有料

「協議対象」認識に相違 沖縄県、週内にも国へ質問状 大浦湾くい打ち試験


「協議対象」認識に相違 沖縄県、週内にも国へ質問状 大浦湾くい打ち試験 辺野古新基地建設で、海中に打ち込むくいをつり上げるクレーン船=3日午前、名護市瀬嵩(小川昌宏撮影)
この記事を書いた人 Avatar photo 與那原 采󠄀恵

 米軍普天間飛行場移設に伴う名護市辺野古の新基地建設を巡り、大浦湾でのくい打ち試験について、沖縄県は、環境保全対策面などから「事前協議の対象となる」とし、協議が調うまでは着手しないよう申し入れたが、国は「協議の対象ではない」との見解を示し、3日、試験の作業に着手した。

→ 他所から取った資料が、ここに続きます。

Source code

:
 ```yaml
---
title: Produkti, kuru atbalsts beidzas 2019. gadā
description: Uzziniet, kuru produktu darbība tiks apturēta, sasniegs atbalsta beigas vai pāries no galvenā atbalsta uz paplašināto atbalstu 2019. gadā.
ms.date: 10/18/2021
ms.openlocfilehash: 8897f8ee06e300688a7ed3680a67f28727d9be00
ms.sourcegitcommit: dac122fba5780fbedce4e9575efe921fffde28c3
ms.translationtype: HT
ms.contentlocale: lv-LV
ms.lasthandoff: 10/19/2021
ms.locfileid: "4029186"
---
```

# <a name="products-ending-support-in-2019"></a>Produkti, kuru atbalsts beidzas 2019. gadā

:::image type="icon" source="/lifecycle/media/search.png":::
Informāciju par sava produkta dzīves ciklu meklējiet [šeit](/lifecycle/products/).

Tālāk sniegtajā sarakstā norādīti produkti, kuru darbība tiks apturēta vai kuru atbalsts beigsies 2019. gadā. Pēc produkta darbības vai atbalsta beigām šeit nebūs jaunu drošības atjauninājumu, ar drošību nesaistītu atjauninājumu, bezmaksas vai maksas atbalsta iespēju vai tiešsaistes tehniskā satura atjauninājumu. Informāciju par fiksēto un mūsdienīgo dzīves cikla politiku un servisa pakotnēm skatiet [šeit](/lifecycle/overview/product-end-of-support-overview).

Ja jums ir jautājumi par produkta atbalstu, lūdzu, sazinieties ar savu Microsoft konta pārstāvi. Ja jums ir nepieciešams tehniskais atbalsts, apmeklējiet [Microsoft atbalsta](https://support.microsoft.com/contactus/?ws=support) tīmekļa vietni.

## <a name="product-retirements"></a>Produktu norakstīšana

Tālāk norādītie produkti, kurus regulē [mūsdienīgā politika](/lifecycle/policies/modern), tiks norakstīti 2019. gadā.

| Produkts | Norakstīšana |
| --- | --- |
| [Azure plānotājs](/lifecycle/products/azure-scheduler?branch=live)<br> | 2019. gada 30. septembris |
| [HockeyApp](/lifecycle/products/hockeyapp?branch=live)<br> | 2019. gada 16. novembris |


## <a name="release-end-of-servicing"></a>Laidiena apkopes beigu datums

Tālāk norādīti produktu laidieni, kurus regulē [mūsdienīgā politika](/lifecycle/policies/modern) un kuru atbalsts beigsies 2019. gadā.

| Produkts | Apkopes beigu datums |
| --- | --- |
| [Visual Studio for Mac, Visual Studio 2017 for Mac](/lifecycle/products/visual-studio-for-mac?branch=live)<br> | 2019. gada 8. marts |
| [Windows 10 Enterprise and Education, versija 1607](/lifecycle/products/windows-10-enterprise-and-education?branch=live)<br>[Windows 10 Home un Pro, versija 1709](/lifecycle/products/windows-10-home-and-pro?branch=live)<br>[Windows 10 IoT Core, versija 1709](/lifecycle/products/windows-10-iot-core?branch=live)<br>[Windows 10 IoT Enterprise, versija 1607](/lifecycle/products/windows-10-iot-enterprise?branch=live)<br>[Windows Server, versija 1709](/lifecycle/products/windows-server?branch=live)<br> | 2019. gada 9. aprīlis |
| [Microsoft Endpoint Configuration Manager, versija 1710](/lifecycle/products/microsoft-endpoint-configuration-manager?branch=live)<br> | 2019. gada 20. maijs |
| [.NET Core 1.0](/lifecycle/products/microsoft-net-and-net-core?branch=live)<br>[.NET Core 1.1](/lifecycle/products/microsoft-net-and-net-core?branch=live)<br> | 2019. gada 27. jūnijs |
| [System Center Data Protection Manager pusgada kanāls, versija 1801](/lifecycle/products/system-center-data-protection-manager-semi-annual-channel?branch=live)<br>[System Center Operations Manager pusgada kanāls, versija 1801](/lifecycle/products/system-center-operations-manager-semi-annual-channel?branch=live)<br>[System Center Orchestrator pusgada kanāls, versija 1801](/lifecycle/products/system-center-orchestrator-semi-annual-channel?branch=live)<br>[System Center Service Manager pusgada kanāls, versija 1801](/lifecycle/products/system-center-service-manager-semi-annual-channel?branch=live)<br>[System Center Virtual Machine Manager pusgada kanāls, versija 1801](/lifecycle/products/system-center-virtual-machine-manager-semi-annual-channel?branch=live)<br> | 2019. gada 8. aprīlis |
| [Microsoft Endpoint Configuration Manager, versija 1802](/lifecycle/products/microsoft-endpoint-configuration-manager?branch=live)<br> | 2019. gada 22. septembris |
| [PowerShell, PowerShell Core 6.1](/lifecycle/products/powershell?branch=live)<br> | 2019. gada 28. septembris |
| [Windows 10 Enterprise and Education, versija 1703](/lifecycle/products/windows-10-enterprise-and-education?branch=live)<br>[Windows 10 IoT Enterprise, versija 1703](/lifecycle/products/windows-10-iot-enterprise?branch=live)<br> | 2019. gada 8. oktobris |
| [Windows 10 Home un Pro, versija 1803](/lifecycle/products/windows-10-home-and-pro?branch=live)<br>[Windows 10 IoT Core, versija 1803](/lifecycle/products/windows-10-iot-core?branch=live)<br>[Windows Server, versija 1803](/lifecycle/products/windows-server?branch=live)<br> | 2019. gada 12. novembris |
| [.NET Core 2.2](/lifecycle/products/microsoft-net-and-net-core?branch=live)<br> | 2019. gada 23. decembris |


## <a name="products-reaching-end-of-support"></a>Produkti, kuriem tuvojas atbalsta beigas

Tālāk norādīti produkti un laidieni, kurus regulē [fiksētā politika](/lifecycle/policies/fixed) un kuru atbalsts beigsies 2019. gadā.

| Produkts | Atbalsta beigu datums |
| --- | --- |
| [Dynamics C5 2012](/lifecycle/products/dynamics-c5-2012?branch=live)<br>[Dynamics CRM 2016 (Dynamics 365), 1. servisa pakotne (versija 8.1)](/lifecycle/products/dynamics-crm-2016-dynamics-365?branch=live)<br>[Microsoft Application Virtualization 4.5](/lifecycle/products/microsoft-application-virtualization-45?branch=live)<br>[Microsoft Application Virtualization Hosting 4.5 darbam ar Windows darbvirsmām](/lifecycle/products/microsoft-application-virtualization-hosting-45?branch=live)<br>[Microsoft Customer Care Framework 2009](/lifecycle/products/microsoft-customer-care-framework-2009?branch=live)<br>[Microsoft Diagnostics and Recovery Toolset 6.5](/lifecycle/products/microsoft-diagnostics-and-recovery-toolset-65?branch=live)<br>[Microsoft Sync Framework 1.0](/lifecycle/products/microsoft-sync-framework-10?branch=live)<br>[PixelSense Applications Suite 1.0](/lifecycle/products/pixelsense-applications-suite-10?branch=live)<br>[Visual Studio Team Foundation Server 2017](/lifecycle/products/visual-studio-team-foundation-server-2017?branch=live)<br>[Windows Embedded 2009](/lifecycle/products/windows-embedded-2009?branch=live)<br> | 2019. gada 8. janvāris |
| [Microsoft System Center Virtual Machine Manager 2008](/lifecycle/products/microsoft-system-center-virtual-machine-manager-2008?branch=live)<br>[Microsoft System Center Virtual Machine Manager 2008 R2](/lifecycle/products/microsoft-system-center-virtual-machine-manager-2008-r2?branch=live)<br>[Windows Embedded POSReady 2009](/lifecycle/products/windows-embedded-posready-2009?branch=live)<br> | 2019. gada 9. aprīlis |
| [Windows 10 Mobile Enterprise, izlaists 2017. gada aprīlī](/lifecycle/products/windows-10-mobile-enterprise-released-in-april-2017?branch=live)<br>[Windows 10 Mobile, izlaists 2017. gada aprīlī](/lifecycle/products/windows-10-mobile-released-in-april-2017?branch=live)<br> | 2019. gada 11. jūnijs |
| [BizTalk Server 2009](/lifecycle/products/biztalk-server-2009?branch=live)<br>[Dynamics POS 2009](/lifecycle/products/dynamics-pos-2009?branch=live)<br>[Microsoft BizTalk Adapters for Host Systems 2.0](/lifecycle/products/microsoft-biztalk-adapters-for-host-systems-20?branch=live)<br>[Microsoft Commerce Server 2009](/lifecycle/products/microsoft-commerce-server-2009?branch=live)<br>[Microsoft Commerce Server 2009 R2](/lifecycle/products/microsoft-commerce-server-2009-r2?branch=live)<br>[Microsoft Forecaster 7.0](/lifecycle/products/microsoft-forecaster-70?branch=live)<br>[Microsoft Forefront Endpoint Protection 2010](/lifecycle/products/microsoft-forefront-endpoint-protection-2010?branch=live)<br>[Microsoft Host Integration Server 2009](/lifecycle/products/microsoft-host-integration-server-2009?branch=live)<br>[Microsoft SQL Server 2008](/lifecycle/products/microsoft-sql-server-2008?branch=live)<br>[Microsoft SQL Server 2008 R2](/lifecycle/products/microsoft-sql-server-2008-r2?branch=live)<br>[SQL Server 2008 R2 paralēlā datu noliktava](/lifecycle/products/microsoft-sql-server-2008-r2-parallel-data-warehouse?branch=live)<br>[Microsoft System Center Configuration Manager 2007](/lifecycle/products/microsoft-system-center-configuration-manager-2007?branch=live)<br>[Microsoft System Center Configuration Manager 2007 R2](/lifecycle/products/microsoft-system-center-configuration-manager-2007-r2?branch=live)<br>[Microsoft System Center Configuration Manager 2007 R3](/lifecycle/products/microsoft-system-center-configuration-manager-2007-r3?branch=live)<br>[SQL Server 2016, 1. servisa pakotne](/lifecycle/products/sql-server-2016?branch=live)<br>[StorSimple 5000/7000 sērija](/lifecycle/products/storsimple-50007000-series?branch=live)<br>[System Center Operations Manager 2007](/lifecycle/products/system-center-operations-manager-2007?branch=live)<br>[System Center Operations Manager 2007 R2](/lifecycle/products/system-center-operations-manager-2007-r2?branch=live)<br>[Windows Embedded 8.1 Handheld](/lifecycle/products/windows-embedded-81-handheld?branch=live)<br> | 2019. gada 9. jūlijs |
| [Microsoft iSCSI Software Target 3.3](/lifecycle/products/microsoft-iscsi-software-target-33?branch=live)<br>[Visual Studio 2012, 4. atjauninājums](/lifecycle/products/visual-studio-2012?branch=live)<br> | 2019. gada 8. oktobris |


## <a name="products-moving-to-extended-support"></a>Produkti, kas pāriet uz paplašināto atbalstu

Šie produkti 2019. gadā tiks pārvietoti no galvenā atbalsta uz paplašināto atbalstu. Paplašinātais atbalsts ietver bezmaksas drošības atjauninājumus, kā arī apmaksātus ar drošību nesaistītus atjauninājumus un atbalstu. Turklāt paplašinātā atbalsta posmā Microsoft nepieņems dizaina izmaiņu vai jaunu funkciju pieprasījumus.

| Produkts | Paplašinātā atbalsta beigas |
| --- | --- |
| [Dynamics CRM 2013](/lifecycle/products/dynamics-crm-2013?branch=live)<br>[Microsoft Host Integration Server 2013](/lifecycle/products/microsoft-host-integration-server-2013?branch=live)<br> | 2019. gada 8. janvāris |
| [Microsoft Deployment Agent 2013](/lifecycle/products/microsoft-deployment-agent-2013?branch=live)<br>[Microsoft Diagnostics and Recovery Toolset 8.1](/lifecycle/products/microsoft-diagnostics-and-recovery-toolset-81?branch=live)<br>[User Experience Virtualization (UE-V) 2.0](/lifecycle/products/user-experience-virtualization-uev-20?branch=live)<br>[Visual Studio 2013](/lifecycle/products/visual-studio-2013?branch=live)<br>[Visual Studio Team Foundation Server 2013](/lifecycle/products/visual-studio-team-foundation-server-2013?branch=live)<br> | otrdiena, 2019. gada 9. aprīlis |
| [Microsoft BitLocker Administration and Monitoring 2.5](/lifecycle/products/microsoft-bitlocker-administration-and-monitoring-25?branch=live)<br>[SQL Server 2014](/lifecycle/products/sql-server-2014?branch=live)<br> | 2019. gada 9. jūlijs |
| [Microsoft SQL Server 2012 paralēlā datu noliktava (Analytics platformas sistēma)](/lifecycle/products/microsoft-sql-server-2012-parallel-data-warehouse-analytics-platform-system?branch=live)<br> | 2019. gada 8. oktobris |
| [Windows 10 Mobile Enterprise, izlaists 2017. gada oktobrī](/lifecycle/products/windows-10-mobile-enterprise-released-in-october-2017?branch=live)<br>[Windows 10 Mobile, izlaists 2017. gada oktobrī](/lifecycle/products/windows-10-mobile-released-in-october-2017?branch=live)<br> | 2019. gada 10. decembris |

 事前協議は、2013年12月に県が当初の埋め立て申請を承認した際に付した「留意事項」に基づくもの。23年12月に国が大浦湾側の軟弱地盤改良工事に向けた設計変更申請の承認を代執行したことに伴い、県と国は大浦湾側の埋め立て工事着手前に必要とされる事前協議を続けてきたが、当初から認識は食い違う。

 県は、1月から始まった海上ヤード工事や、今回のくい打ち試験を、環境保全対策などの面から「協議対象」との認識を示した。また、協議が調うまでは工事を中止するよう国へ求めている。

 一方で国は、海上ヤード工事は、埋め立て承認申請書の中核である「設計概要」に記載されていないため「協議の対象外」と説明。くい打ち試験は、打ち込む鋼管ぐいが試験後に撤去予定であることなどから「協議の対象外」と主張する。

 防衛局は、6月18日に県へ送付した協議の回答文書で「協議は調いつつある」との認識を示し、協議を事実上打ち切った。

 一方、県は、全ての疑問が解消されることを「協議が調う」と認識しており、早ければ今週中にも5回目の質問状を送付する予定だ。